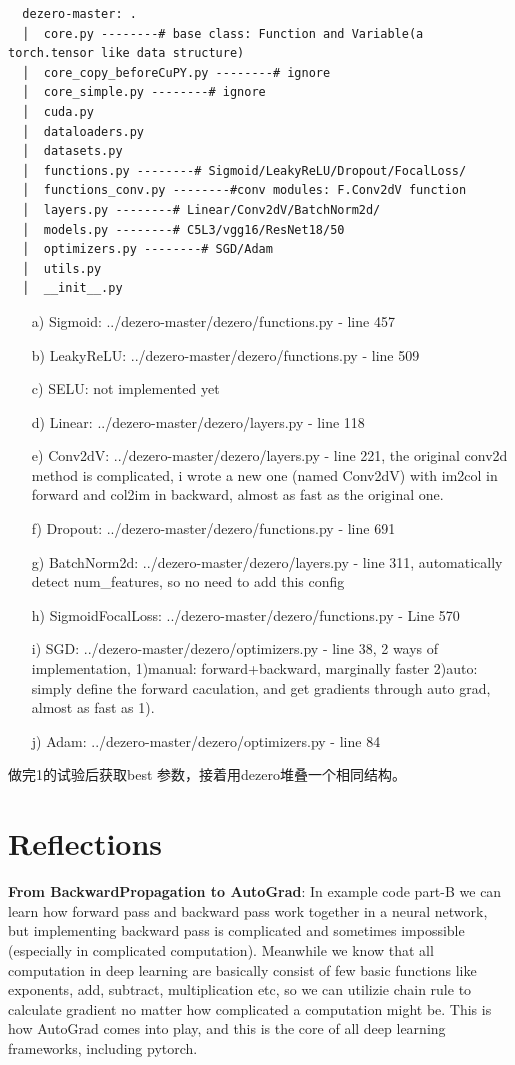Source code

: \documentclass{article}
\newcommand{\secs}[1]{\section*{#1}}
\begin{document}
\begin{verbatim}
  dezero-master: .
  │  core.py --------# base class: Function and Variable(a torch.tensor like data structure)
  │  core_copy_beforeCuPY.py --------# ignore 
  │  core_simple.py --------# ignore
  │  cuda.py
  │  dataloaders.py
  │  datasets.py
  │  functions.py --------# Sigmoid/LeakyReLU/Dropout/FocalLoss/
  │  functions_conv.py --------#conv modules: F.Conv2dV function
  │  layers.py --------# Linear/Conv2dV/BatchNorm2d/
  │  models.py --------# C5L3/vgg16/ResNet18/50
  │  optimizers.py --------# SGD/Adam
  │  utils.py
  │  __init__.py
\end{verbatim}

\begin{itemize}
  \item[a)] Sigmoid: ../dezero-master/dezero/functions.py - line 457
  \item[b)] LeakyReLU: ../dezero-master/dezero/functions.py - line 509
  \item[c)] SELU: not implemented yet
  \item[d)] Linear: ../dezero-master/dezero/layers.py - line 118
  \item[e)] Conv2dV: ../dezero-master/dezero/layers.py - line 221, the original conv2d method is complicated, i wrote a new one (named Conv2dV) with im2col in forward and col2im in backward, almost as fast as the original one.
  \item[f)] Dropout: ../dezero-master/dezero/functions.py - line 691
  \item[g)] BatchNorm2d: ../dezero-master/dezero/layers.py - line 311, automatically detect num\_features, so no need to add this config
  \item[h)] SigmoidFocalLoss: ../dezero-master/dezero/functions.py - Line 570
  \item[i)] SGD: ../dezero-master/dezero/optimizers.py - line 38, 2 ways of implementation, 1)manual: forward+backward, marginally faster 2)auto: simply define the forward caculation, and get gradients through auto grad, almost as fast as 1).
  \item[j)] Adam: ../dezero-master/dezero/optimizers.py - line 84   
\end{itemize}


做完1的试验后获取best 参数，接着用dezero堆叠一个相同结构。



\secs{Reflections}
\noindent\textbf{From BackwardPropagation to AutoGrad}: In example code part-B we can learn how forward pass and backward pass work together in a neural network, but implementing backward pass is complicated and sometimes impossible (especially in complicated computation). Meanwhile we know that all computation in deep learning are basically consist of few basic functions like exponents, add, subtract, multiplication etc, so we can utilizie chain rule to calculate gradient no matter how complicated a computation might be. This is how AutoGrad comes into play, and this is the core of  all deep learning frameworks, including pytorch.\\
\end{document}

* * * *

**TASK REQUIREMENTS:** Every line that contains "ignore" should be copied out of the data.

**EXERCISE RESPONSE:**
  │  core_copy_beforeCuPY.py --------# ignore 
  │  core_simple.py --------# ignore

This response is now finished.